CINA – 'Mercato cinese opportunità o minaccia per le MPI e le imprese artigiane manifatturiere?’

29.03.2019

 

Il sondaggio flash svolto da Confartigianato Lombardia 'Mercato cinese opportunità o minaccia per le MPI e le imprese artigiane manifatturiere?’ interroga tra il 21 e il 27 marzo 2019 500 imprenditori di Micro e Piccole imprese e di imprese artigiane, di cui oltre 200 manifatturiere, sulle relazioni commerciali con la Cina.

 

Circa un terzo (30,5%) delle imprese che non hanno in attivo rapporti commerciali con la Cina considerano il mercato cinese un possibile futuro sbocco delle vendite della propria azienda.

 

Il 73,9% dei piccoli imprenditori e artigiani manifatturieri, inoltre, teme la concorrenza dei prodotti made in Cina.

 

Alla domanda se attualmente subiscono la concorrenza dei prodotti importati dalla Cina nel nostro Paese il 52,8% risponde molto o abbastanza; quota che si alza in modo particolare per le imprese che operano nei settori della Moda (85,0%) e dei Metalli (59,3%).

 

Come hanno reagito le imprese alla concorrenza dei prodotti cinesi? A fronte di un’impresa che ha assunto un atteggiamento difensivo come il ribasso dei prezzi 2 imprese lombarde hanno reagito incrementando la qualità dei prodotti. Le MPI e le imprese artigiane che hanno partecipato al sondaggio hanno infatti per lo più segnalato di aver incrementato la qualità dei beni prodotti (61,7%).
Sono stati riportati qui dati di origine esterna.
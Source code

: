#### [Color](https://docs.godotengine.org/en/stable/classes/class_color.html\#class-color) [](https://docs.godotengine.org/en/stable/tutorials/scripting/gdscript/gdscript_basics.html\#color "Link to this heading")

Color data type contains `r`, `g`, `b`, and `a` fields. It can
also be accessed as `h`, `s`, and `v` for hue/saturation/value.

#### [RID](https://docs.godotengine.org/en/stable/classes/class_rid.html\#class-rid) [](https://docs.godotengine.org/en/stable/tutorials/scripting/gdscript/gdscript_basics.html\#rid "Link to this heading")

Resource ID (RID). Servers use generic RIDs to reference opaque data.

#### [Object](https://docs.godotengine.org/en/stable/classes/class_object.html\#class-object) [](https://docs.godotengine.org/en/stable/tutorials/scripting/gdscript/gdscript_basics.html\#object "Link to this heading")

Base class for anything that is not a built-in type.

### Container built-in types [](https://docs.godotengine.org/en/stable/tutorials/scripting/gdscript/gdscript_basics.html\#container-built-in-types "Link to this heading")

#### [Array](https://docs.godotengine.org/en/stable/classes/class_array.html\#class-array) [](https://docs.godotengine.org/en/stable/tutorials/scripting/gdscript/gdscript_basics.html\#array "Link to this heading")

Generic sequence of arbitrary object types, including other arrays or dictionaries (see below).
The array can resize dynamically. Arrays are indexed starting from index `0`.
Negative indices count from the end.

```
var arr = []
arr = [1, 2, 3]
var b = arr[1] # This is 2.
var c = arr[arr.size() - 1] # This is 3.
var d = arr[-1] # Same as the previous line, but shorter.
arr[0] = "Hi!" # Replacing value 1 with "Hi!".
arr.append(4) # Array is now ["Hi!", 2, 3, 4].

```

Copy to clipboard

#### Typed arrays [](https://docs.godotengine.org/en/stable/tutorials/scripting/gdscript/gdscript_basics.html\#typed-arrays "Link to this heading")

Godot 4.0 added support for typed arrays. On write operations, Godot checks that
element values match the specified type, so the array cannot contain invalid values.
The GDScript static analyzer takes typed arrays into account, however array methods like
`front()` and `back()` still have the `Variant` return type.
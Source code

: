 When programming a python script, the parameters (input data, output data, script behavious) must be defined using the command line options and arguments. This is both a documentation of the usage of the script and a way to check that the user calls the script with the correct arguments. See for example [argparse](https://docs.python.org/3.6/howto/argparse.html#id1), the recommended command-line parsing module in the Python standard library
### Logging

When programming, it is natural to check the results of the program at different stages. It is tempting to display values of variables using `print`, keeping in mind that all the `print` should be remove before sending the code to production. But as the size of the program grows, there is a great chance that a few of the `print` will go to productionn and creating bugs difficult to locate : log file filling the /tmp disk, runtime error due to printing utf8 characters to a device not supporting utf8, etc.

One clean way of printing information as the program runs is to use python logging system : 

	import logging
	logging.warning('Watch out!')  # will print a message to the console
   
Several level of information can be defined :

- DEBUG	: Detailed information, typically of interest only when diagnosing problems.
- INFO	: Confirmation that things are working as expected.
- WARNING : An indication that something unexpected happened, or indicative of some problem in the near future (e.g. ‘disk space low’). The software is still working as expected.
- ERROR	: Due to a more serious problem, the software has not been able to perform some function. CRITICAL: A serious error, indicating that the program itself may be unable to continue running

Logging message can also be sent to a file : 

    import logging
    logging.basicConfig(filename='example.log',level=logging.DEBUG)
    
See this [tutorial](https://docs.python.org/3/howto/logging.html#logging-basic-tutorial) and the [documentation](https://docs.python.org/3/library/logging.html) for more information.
In circa un terzo dei casi (31,8%), invece, le imprese lombarde intervistate hanno assunto un atteggiamento più difensivo, attraverso un abbassamento dei prezzi per mantenere la competitività rispetto alla concorrenza cinese, e un altro terzo ha innovato il proprio prodotto (29,9%).

 

“Le relazioni con il mercato cinese sono già realtà per alcuni imprenditori artigiani - commenta il Presidente di Confartigianato Lombardia Eugenio Massetti - che comunque vedono spesso questo mercato non solo come un'opportunità, ma anche come possibile minaccia, in particolare sotto il profilo della concorrenza di prezzo. La risposta, nella ricetta delle imprese a valore artigiano, passa ancora una volta per il canale della qualità: oltre il 60% degli intervistati ha reagito alla possibile concorrenza cinese differenziandosi attraverso la qualità dei prodotti e servizi proposti. Peraltro i dati confermano che negli ultimi anni la Cina sta diventando sempre più anche un importante mercato di destinazione: e sono proprio i prodotti di qualità "a valore artigiano", dall'abbigliamento e accessori all'arredamento, ad essere tra i più ricercati del Made in Italy”.